Publisher’s Weekly said of The Cat Dancers, “Deutermann's first chapter features the eponymous, anonymous cat dancer as he rappels down a cliff in the dead of night, swings into the cave of a 200-pound female mountain lion and snaps a picture of the enraged beast as she attempts to disembowel him. The scene then shifts to a pair of thugs, who, while attempting to rob a gas station minimart, shoot the Pakistani owner and cause a fire that incinerates a young soccer mom and her child. The scumbag perps skate on a technicality when judge Annie Bellamy points out they were never read their rights before confessing. That Deutermann (Firefly; Darkside) is able to fuse these two disparate plots is testament to his well-drawn characters, intelligent, realistic dialogue and top-notch writing. Lt. Cam Richter, of the Manceford County, N.C., Sheriff's Office, is in charge of the minimart case, which becomes much more complicated after he receives an e-mail attachment that shows one of the two freed killers, K-dog Simmonds, being electrocuted in what is clearly a home-made electric chair. Cam is soon headed into the backcountry of the Great Smoky Mountains on the trail of both a nest of vigilante killers and the elusive, possibly apocryphal Eastern mountain lion. Petrified readers will be checking under the bed and in the closets for any panthers that may have crept inside while they were glued to the pages.”

Booklist said of Official Privilege, “Deutermann immediately divulges the identity of the killer of two navy lieutenants, brother and sister. But which admiral caused the deeds, and why? Such intricacies within the Puzzle Palace, aka the Pentagon, retired captain Deutermann knows well from his own career. On this fictional sea, his jargon and feeling for ambition and bureaucratic politics at the navy's middle ranks ring true, as his two investigators get stonewalled. Removed from the case by the admiral who asked for them in the first place, Commander Dan Collins and civilian Grace Snow (romance a-budding, naturally) proceed as freelancers. The killer catches wind of their progress via his spy gear and becomes worried that those who employed him may consequently desire his permanent disappearance. So he lashes out at the heroes in a violent scene--which stirs up the admirals' flunkies, belatedly aware they haven't stifled Collins and Snow--and finally in a plot-resolving shootout at the Washington Naval Yard. Deutermann's third mystery, though conventionally constructed, is brought off well.”
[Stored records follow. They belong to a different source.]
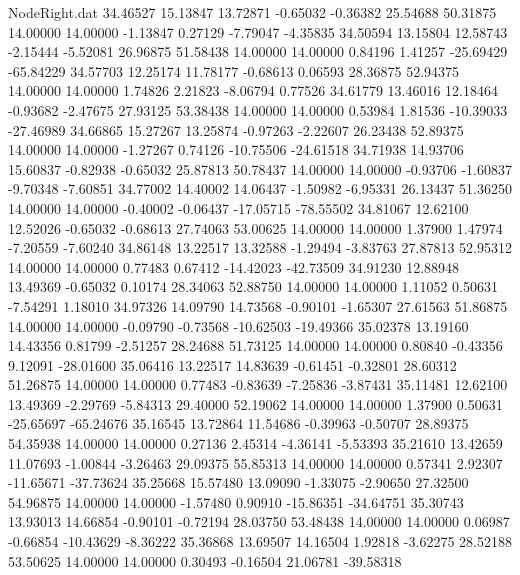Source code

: \begin{filecontents}{NodeRight.dat}
  34.46527   15.13847   13.72871    -0.65032   -0.36382   25.54688   50.31875   14.00000   14.00000   -1.13847    0.27129   -7.79047   -4.35835
  34.50594   13.15804   12.58743    -2.15444   -5.52081   26.96875   51.58438   14.00000   14.00000    0.84196    1.41257  -25.69429  -65.84229
  34.57703   12.25174   11.78177    -0.68613    0.06593   28.36875   52.94375   14.00000   14.00000    1.74826    2.21823   -8.06794    0.77526
  34.61779   13.46016   12.18464    -0.93682   -2.47675   27.93125   53.38438   14.00000   14.00000    0.53984    1.81536  -10.39033  -27.46989
  34.66865   15.27267   13.25874    -0.97263   -2.22607   26.23438   52.89375   14.00000   14.00000   -1.27267    0.74126  -10.75506  -24.61518
  34.71938   14.93706   15.60837    -0.82938   -0.65032   25.87813   50.78437   14.00000   14.00000   -0.93706   -1.60837   -9.70348   -7.60851
  34.77002   14.40002   14.06437    -1.50982   -6.95331   26.13437   51.36250   14.00000   14.00000   -0.40002   -0.06437  -17.05715  -78.55502
  34.81067   12.62100   12.52026    -0.65032   -0.68613   27.74063   53.00625   14.00000   14.00000    1.37900    1.47974   -7.20559   -7.60240
  34.86148   13.22517   13.32588    -1.29494   -3.83763   27.87813   52.95312   14.00000   14.00000    0.77483    0.67412  -14.42023  -42.73509
  34.91230   12.88948   13.49369    -0.65032    0.10174   28.34063   52.88750   14.00000   14.00000    1.11052    0.50631   -7.54291    1.18010
  34.97326   14.09790   14.73568    -0.90101   -1.65307   27.61563   51.86875   14.00000   14.00000   -0.09790   -0.73568  -10.62503  -19.49366
  35.02378   13.19160   14.43356     0.81799   -2.51257   28.24688   51.73125   14.00000   14.00000    0.80840   -0.43356    9.12091  -28.01600
  35.06416   13.22517   14.83639    -0.61451   -0.32801   28.60312   51.26875   14.00000   14.00000    0.77483   -0.83639   -7.25836   -3.87431
  35.11481   12.62100   13.49369    -2.29769   -5.84313   29.40000   52.19062   14.00000   14.00000    1.37900    0.50631  -25.65697  -65.24676
  35.16545   13.72864   11.54686    -0.39963   -0.50707   28.89375   54.35938   14.00000   14.00000    0.27136    2.45314   -4.36141   -5.53393
  35.21610   13.42659   11.07693    -1.00844   -3.26463   29.09375   55.85313   14.00000   14.00000    0.57341    2.92307  -11.65671  -37.73624
  35.25668   15.57480   13.09090    -1.33075   -2.90650   27.32500   54.96875   14.00000   14.00000   -1.57480    0.90910  -15.86351  -34.64751
  35.30743   13.93013   14.66854    -0.90101   -0.72194   28.03750   53.48438   14.00000   14.00000    0.06987   -0.66854  -10.43629   -8.36222
  35.36868   13.69507   14.16504     1.92818   -3.62275   28.52188   53.50625   14.00000   14.00000    0.30493   -0.16504   21.06781  -39.58318

\end{filecontents}
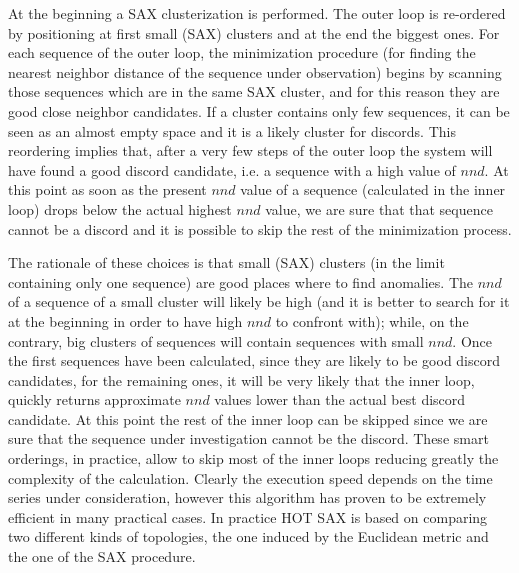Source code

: \documentclass[a4paper,twoside]{article}
\begin{document}
At the beginning a SAX clusterization is performed.
The outer loop is re-ordered by positioning at first small (SAX) clusters and at the end the biggest ones. For each sequence of the outer loop, the minimization procedure (for finding the nearest neighbor distance of the sequence under observation) begins by scanning those sequences which are in the same SAX cluster, and for this reason they are good close neighbor candidates. If a cluster contains only few sequences, it can be seen as an almost empty space and it is a likely cluster for  discords.
This reordering implies that, after a very few steps of the outer loop the system will have found a good discord candidate, i.e. a sequence with a high value of $nnd$. At this point as soon as the present $nnd$ value of a sequence (calculated in the inner loop) drops below the actual highest $nnd$ value, we are sure that that sequence cannot be a discord and it is possible to skip the rest of the minimization process.
%


The rationale of these choices is that small (SAX) clusters (in the limit containing only one sequence) are good places where to find anomalies. The $nnd$ of a sequence of a small cluster will likely be high (and it is better to search for it at the beginning in order to have high $nnd$ to confront with); while, on the contrary, big clusters of sequences will contain sequences with small $nnd$. 
%
Once the first sequences have been calculated, since they are likely to be good discord candidates,  for the remaining ones, it will be very likely that the inner loop, quickly returns approximate $nnd$ values lower than the actual best discord candidate. At this point the rest of the inner loop can be skipped since we are sure that the sequence under investigation cannot be the discord.
%
These smart orderings, in practice, allow to skip most of the inner loops reducing greatly the complexity of the calculation. Clearly the execution speed depends on the time series under consideration, however this algorithm has proven to be extremely efficient in many practical cases.
In practice HOT SAX is based on comparing two different kinds of topologies, the one induced by the Euclidean metric and the one of the SAX procedure. 


%
\end{document}
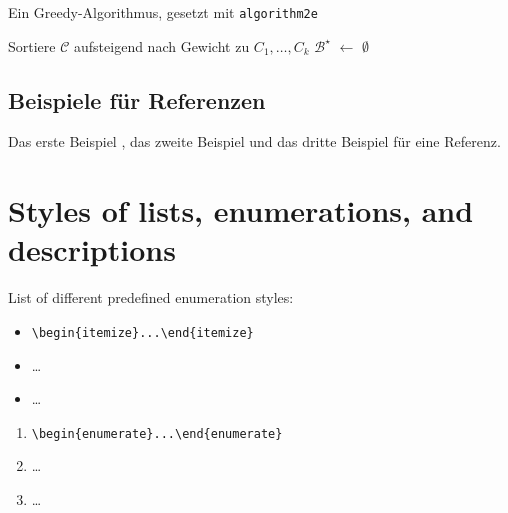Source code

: \documentclass[a4paper,german]{tui-algo-seminar}
\begin{document}
\begin{algorithm}[ht]
  \caption{Ein Greedy-Algorithmus, gesetzt mit \texttt{algorithm2e}}
  Sortiere $\mathcal{C}$ aufsteigend nach Gewicht zu $C_1,\ldots,C_k$\;
  $\mathcal{B}^\star$ $\leftarrow$ $\emptyset$\; %
\end{algorithm}

\subsection{Beispiele für Referenzen}
\label{sub:beispiele_fur_referenzen}

Das erste Beispiel \cite{DBLP:journals/cacm/Knuth74}, das zweite Beispiel
\cite{DBLP:journals/cacm/Dijkstra68a} und  das dritte Beispiel \cite{DBLP:books/mk/GrayR93, DBLP:conf/focs/HopcroftPV75}
für eine Referenz.

\nocite{DBLP:conf/focs/FOCS16}





\appendix

\section{Styles of lists, enumerations, and descriptions}
\label{sec:itemStyles}

List of different predefined enumeration styles:

\begin{itemize}
\item \verb|\begin{itemize}...\end{itemize}|
\item \dots
\item \dots
\end{itemize}

\begin{enumerate}
\item \verb|\begin{enumerate}...\end{enumerate}|
\item \dots
\item \dots
\end{enumerate}
\end{document}
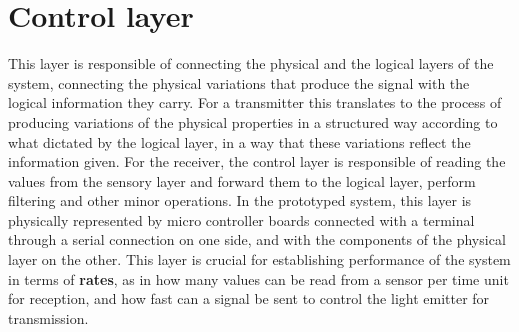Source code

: \section{Control layer}

This layer is responsible of connecting the physical and the logical layers of the system, connecting the physical variations that produce the signal with the logical information they carry.
For a transmitter this translates to the process of producing variations of the physical properties in a structured way according to what dictated by the logical layer, in a way that these variations reflect the information given.
For the receiver, the control layer is responsible of reading the values from the sensory layer and forward them to the logical layer, perform filtering and other minor operations.
In the prototyped system, this layer is physically represented by micro controller boards connected with a terminal through a serial connection on one side, and with the components of the physical layer on the other.
This layer is crucial for establishing performance of the system in terms of \textbf{rates}, as in how many values can be read from a sensor per time unit for reception, and how fast can a signal be sent to control the light emitter for transmission.

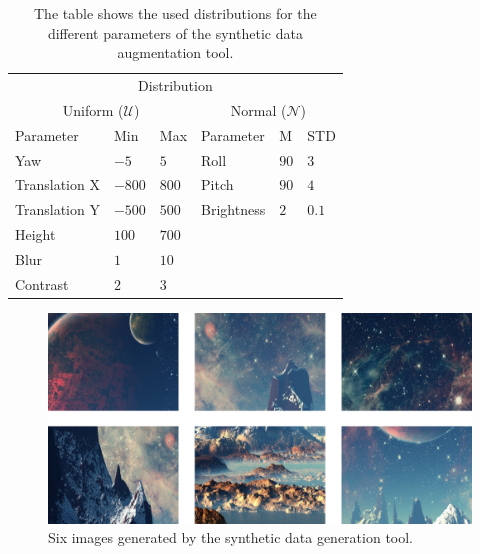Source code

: \documentclass{report}
\begin{document}
\begin{table}[h!]
  \centering
  \begin{tabular}{llllll}
    \toprule
    \multicolumn{6}{c}{Distribution}                                                         \\
    \multicolumn{3}{c}{Uniform ($\mathcal{U}$)} & \multicolumn{3}{c}{Normal ($\mathcal{N}$)} \\
    \cmidrule(r){1-3}\cmidrule(r){4-6}
    Parameter                                   & Min   & Max   & Parameter  & M    & STD    \\
    \cmidrule(r){1-3}\cmidrule(r){4-6}
    Yaw                                         & $-5$   & $5$ & Roll       & $90$ & $3$    \\
    Translation X                               & $-800$ & $800$ & Pitch      & $90$ & $4$    \\
    Translation Y                               & $-500$ & $500$ & Brightness & $2$  & $0.1$  \\
    Height                                      & $100$ & $700$ &            &      &        \\
    Blur                                        & $1$   & $10$  &            &      &        \\
    Contrast                                    & $2$   & $3$   &            &      &        \\
    \bottomrule
  \end{tabular}
  \caption[Distributions for the different
  parameters of the synthetic data augmentation tool.]{The table shows the used distributions for the different
    parameters of the synthetic data augmentation tool.}
  \label{tab:distributions}

\end{table}

\begin{figure}[h!]
\begin{center}
\includegraphics[width=0.7\columnwidth]{samples}
\caption{{\label{fig:montage} 
Six images generated by the synthetic data generation tool.%
}}
\end{center}
\end{figure}
\end{document}
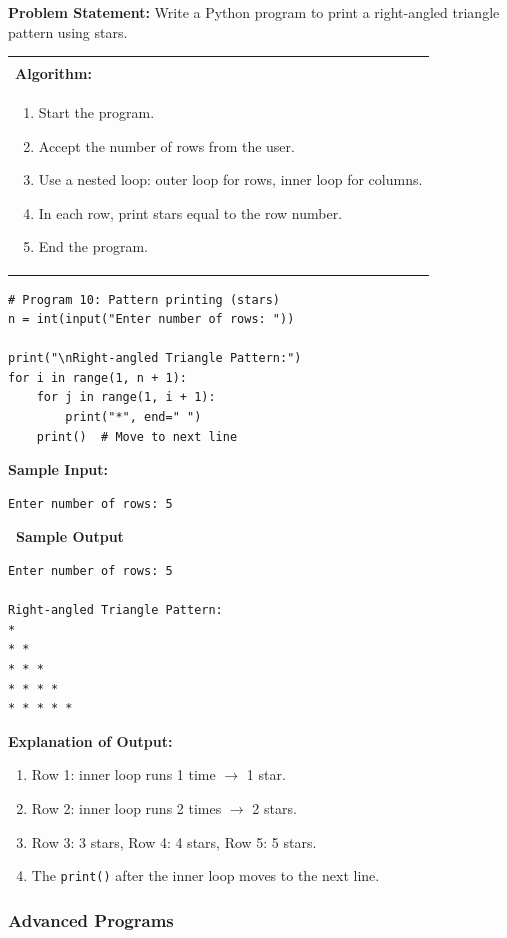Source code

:\documentclass[12pt,a4paper]{article}
\makeatletter
\newcommand{\outhead}{\noindent\colorbox{cmrgreen!25}%
  {\textbf{\small\color{cmrdark}~Sample Output~}}\par\vspace{-1pt}}
\newenvironment{algobox}{%
  \par\vspace{4pt}%
  \noindent\begin{tabular}{@{}p{\linewidth}@{}}%
  \hline\\[-8pt]%
  \textbf{\color{blue!60!black}\small Algorithm:}\\[2pt]%
}{%
  \\[-4pt]\hline%
  \end{tabular}\par\vspace{4pt}%
}
\makeatother
\begin{document}
\textbf{Problem Statement:}
Write a Python program to print a right-angled triangle pattern using stars.

\begin{algobox}
\begin{enumerate}[label=Step \arabic*:]
  \item Start the program.
  \item Accept the number of rows from the user.
  \item Use a nested loop: outer loop for rows, inner loop for columns.
  \item In each row, print stars equal to the row number.
  \item End the program.
\end{enumerate}
\end{algobox}

\begin{lstlisting}
# Program 10: Pattern printing (stars)
n = int(input("Enter number of rows: "))

print("\nRight-angled Triangle Pattern:")
for i in range(1, n + 1):
    for j in range(1, i + 1):
        print("*", end=" ")
    print()  # Move to next line
\end{lstlisting}

\textbf{Sample Input:}
\begin{verbatim}
Enter number of rows: 5
\end{verbatim}

\outhead
\begin{lstlisting}[style=outputstyle]
Enter number of rows: 5

Right-angled Triangle Pattern:
*
* *
* * *
* * * *
* * * * *
\end{lstlisting}

\textbf{Explanation of Output:}
\begin{enumerate}
  \item Row 1: inner loop runs 1 time $\to$ 1 star.
  \item Row 2: inner loop runs 2 times $\to$ 2 stars.
  \item Row 3: 3 stars, Row 4: 4 stars, Row 5: 5 stars.
  \item The \texttt{print()} after the inner loop moves to the next line.
\end{enumerate}

\subsubsection{Advanced Programs}
\end{document}
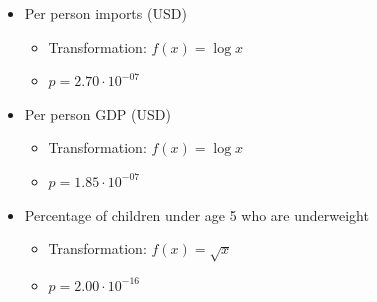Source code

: \documentclass[oneside,12pt]{report}
\begin{document}
\begin{itemize}
\item Per person imports (USD)
	\begin{itemize}
	\item Transformation: \begin{math}f(x) =\log{x}\end{math}
	\item \begin{math}p=2.70\cdot10^{-07}\end{math}
	\end{itemize}
\item Per person GDP (USD)
	\begin{itemize}
	\item Transformation: \begin{math}f(x) = \log{x}\end{math}
	\item \begin{math}p=1.85\cdot10^{-07}\end{math}
	\end{itemize}
\item Percentage of children under age 5 who are underweight
	\begin{itemize}
	\item Transformation: \begin{math}f(x) = \sqrt{x}\end{math}
	\item \begin{math}p=2.00\cdot10^{-16}\end{math}
	\end{itemize}
\end{itemize}
\end{document}
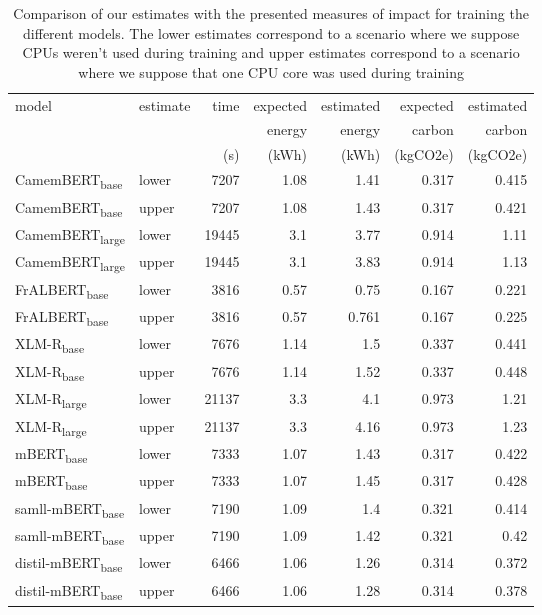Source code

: \documentclass[11pt]{article}
\begin{document}
\begin{table}[htbp]
\caption{Comparison of our estimates with the presented measures of impact for training the different models. The lower estimates correspond to a scenario where we suppose CPUs weren't used during training and upper estimates correspond to a scenario where we suppose that one CPU core was used  during training}
\centering
\begin{tabular}{llrrrrr}
model & estimate & time & expected & estimated & expected & estimated\\
 &  &  & energy & energy & carbon & carbon\\
 &  & (s) & (kWh) & (kWh) & (kgCO2e) & (kgCO2e)\\
\hline
CamemBERT\textsubscript{base} & lower & 7207 & 1.08 & 1.41 & 0.317 & 0.415\\
CamemBERT\textsubscript{base} & upper & 7207 & 1.08 & 1.43 & 0.317 & 0.421\\
CamemBERT\textsubscript{large} & lower & 19445 & 3.1 & 3.77 & 0.914 & 1.11\\
CamemBERT\textsubscript{large} & upper & 19445 & 3.1 & 3.83 & 0.914 & 1.13\\
FrALBERT\textsubscript{base} & lower & 3816 & 0.57 & 0.75 & 0.167 & 0.221\\
FrALBERT\textsubscript{base} & upper & 3816 & 0.57 & 0.761 & 0.167 & 0.225\\
XLM-R\textsubscript{base} & lower & 7676 & 1.14 & 1.5 & 0.337 & 0.441\\
XLM-R\textsubscript{base} & upper & 7676 & 1.14 & 1.52 & 0.337 & 0.448\\
XLM-R\textsubscript{large} & lower & 21137 & 3.3 & 4.1 & 0.973 & 1.21\\
XLM-R\textsubscript{large} & upper & 21137 & 3.3 & 4.16 & 0.973 & 1.23\\
mBERT\textsubscript{base} & lower & 7333 & 1.07 & 1.43 & 0.317 & 0.422\\
mBERT\textsubscript{base} & upper & 7333 & 1.07 & 1.45 & 0.317 & 0.428\\
samll-mBERT\textsubscript{base} & lower & 7190 & 1.09 & 1.4 & 0.321 & 0.414\\
samll-mBERT\textsubscript{base} & upper & 7190 & 1.09 & 1.42 & 0.321 & 0.42\\
distil-mBERT\textsubscript{base} & lower & 6466 & 1.06 & 1.26 & 0.314 & 0.372\\
distil-mBERT\textsubscript{base} & upper & 6466 & 1.06 & 1.28 & 0.314 & 0.378\\
\end{tabular}
\end{table}
\end{document}
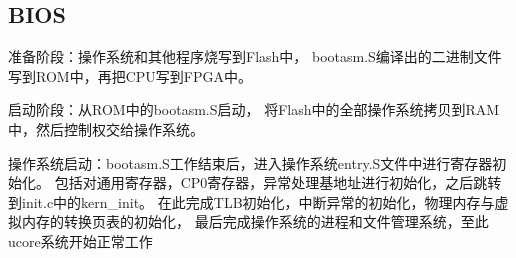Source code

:     \subsection{BIOS}
        准备阶段：操作系统和其他程序烧写到Flash中，%
        bootasm.S编译出的二进制文件写到ROM中，再把CPU写到FPGA中。

        启动阶段：从ROM中的bootasm.S启动，%
        将Flash中的全部操作系统拷贝到RAM中，然后控制权交给操作系统。

        操作系统启动：bootasm.S工作结束后，进入操作系统entry.S文件中进行寄存器初始化。
        包括对通用寄存器，CP0寄存器，异常处理基地址进行初始化，之后跳转到init.c中的kern\_init。
        在此完成TLB初始化，中断异常的初始化，物理内存与虚拟内存的转换页表的初始化，
        最后完成操作系统的进程和文件管理系统，至此ucore系统开始正常工作



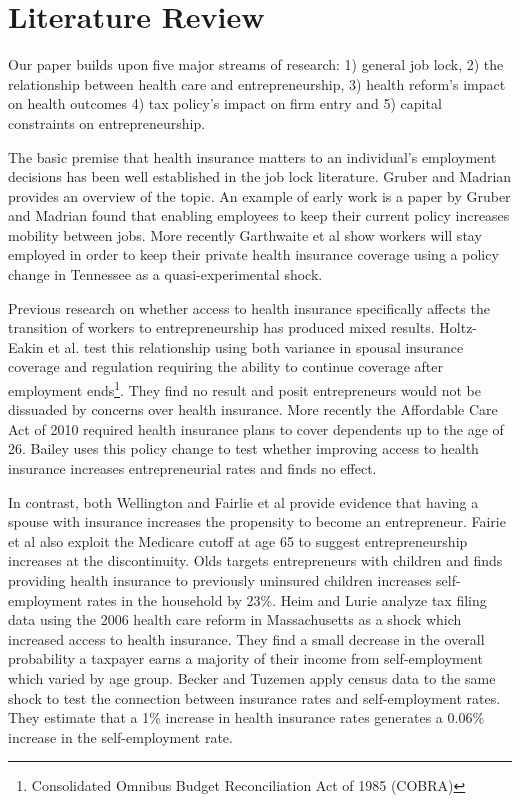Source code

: \documentclass[12pt]{article}
\begin{document}
\section{Literature Review}
\label{sec:review}

Our paper builds upon five major streams of research: 1) general job lock, 2) the relationship between health care and entrepreneurship, 3) health reform's impact on health outcomes 4) tax policy's impact on firm entry and 5) capital constraints on entrepreneurship. 

The basic premise that health insurance matters to an individual's employment decisions has been well established in the job lock literature. Gruber and Madrian \cite{gm2002} provides an overview of the topic. An example of early work is a paper by Gruber and Madrian \cite{gruberMadrian} found that enabling employees to keep their current policy increases mobility between jobs. More recently Garthwaite \cite{garthwaite} et al show workers will stay employed in order to keep their private health insurance coverage using a policy change in Tennessee as a quasi-experimental shock. 

Previous research on whether access to health insurance specifically affects the transition of workers to entrepreneurship has produced mixed results. Holtz-Eakin et al. \cite{holtz_health} test this relationship using both variance in spousal insurance coverage and regulation requiring the ability to continue coverage after employment ends\footnote{Consolidated Omnibus Budget Reconciliation Act of 1985 (COBRA)}. They find no result and posit entrepreneurs would not be dissuaded by concerns over health insurance. More recently the Affordable Care Act of 2010 required health insurance plans to cover dependents up to the age of 26. Bailey \cite{bailey} uses this policy change to test whether improving access to health insurance increases entrepreneurial rates and finds no effect. 

In contrast, both Wellington \cite{wellington} and Fairlie et al \cite{fairlie_health} provide evidence that having a spouse with insurance increases the propensity to become an entrepreneur. Fairie et al \cite{fairlie_health} also exploit the Medicare cutoff at age 65 to suggest entrepreneurship increases at the discontinuity. Olds \cite{olds} targets entrepreneurs with children and finds providing health insurance to previously uninsured children increases self-employment rates in the household by 23\%. Heim and Lurie \cite{heimLurie} analyze tax filing data using the 2006 health care reform in Massachusetts as a shock which increased access to health insurance. They find a small decrease in the overall probability a taxpayer earns a majority of their income from self-employment which varied by age group. Becker and Tuzemen \cite{tuzemen} apply census data to the same shock to test the connection between insurance rates and self-employment rates. They estimate that a 1\% increase in health insurance rates generates a 0.06\% increase in the self-employment rate. 
\end{document}
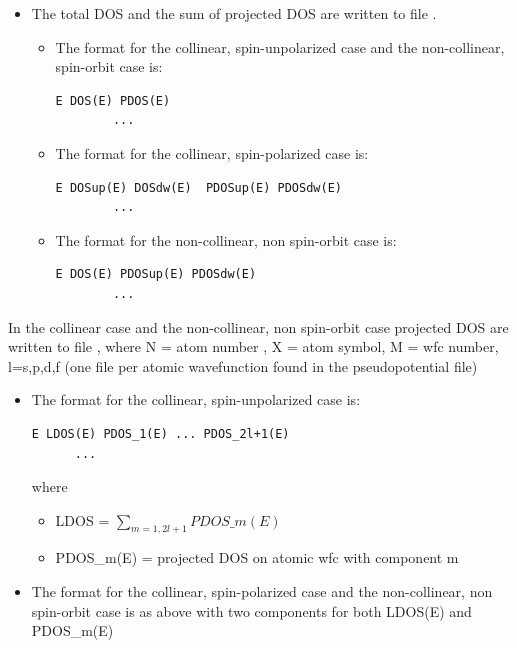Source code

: \documentclass[landscape]{foils}
\begin{document}
\begin{itemize}
  \item The total DOS and the sum of projected DOS are written to file
  .
  \begin{itemize}
    \item The format for the collinear, spin-unpolarized case and the
    non-collinear, spin-orbit case is:
    \vspace{0.5em}
    \begin{Verbatim}[frame=single,fontsize=\small]
        E DOS(E) PDOS(E)
        ...
    \end{Verbatim}
  
    \item The format for the collinear, spin-polarized case is:
      \vspace{0.5em}
      \begin{Verbatim}[frame=single,fontsize=\small]
        E DOSup(E) DOSdw(E)  PDOSup(E) PDOSdw(E)
        ...
      \end{Verbatim}
    \item The format for the non-collinear, non spin-orbit case is:
      \vspace{0.5em}
      \begin{Verbatim}[frame=single,fontsize=\small]
        E DOS(E) PDOSup(E) PDOSdw(E)
        ...
      \end{Verbatim}

    \end{itemize}
  \end{itemize}
  {\small
  In the collinear case and the non-collinear, non spin-orbit case
  projected DOS are written to file ,
  where N = atom number , X = atom symbol, M = wfc number, l=s,p,d,f
  (one file per atomic wavefunction found in the pseudopotential file)
  }
  \begin{itemize}
    \item The format for the collinear, spin-unpolarized case is:
    \vspace{0.5em}
      \begin{Verbatim}[frame=single,fontsize=\small]
      E LDOS(E) PDOS_1(E) ... PDOS_2l+1(E)
      ...
      \end{Verbatim}

  where 
  \begin{itemize}
    \item LDOS = $\sum_{m=1,2l+1} {PDOS\_{m(E)}}$
    \item PDOS\_m(E) = projected DOS on atomic wfc with component m
  \end{itemize}

\item  The format for the collinear, spin-polarized case and the
  non-collinear, non spin-orbit case is as above with
  two components for both  LDOS(E) and PDOS\_m(E)
  \end{itemize}
\end{document}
Booklist said of Sweepers, “A skeleton from the Vietnam closet upsets the career ascent of several posterior-covering admirals. The skeleton is a secret assassin named Galantz, sore at being abandoned in the Mekong Delta by a navy lieutenant. Now an admiral, Tag Sherman becomes the object of the assassin's vengeance. Two naval people, male and female, investigate the case, which arises when two of Sherman's friends die suddenly. Sherman blames that old assassin, a point debated continuously by the investigators. But readers, through the magic of authorial omniscience, eavesdrop on Sherman's superiors in the Pentagon and discover that Sherman is probably truthful; but "those people up the river" (the CIA) have lost control of their assassin. However, those people have deep-cover "sweepers" who clean up such embarrassments, creating the action of an unknown sweeper chasing the investigators who are chasing Galantz. Despite their scrapes with danger, the investigators are flat characters, leaving plausible portrayals of Pentagon office politics as this mystery's primary asset.”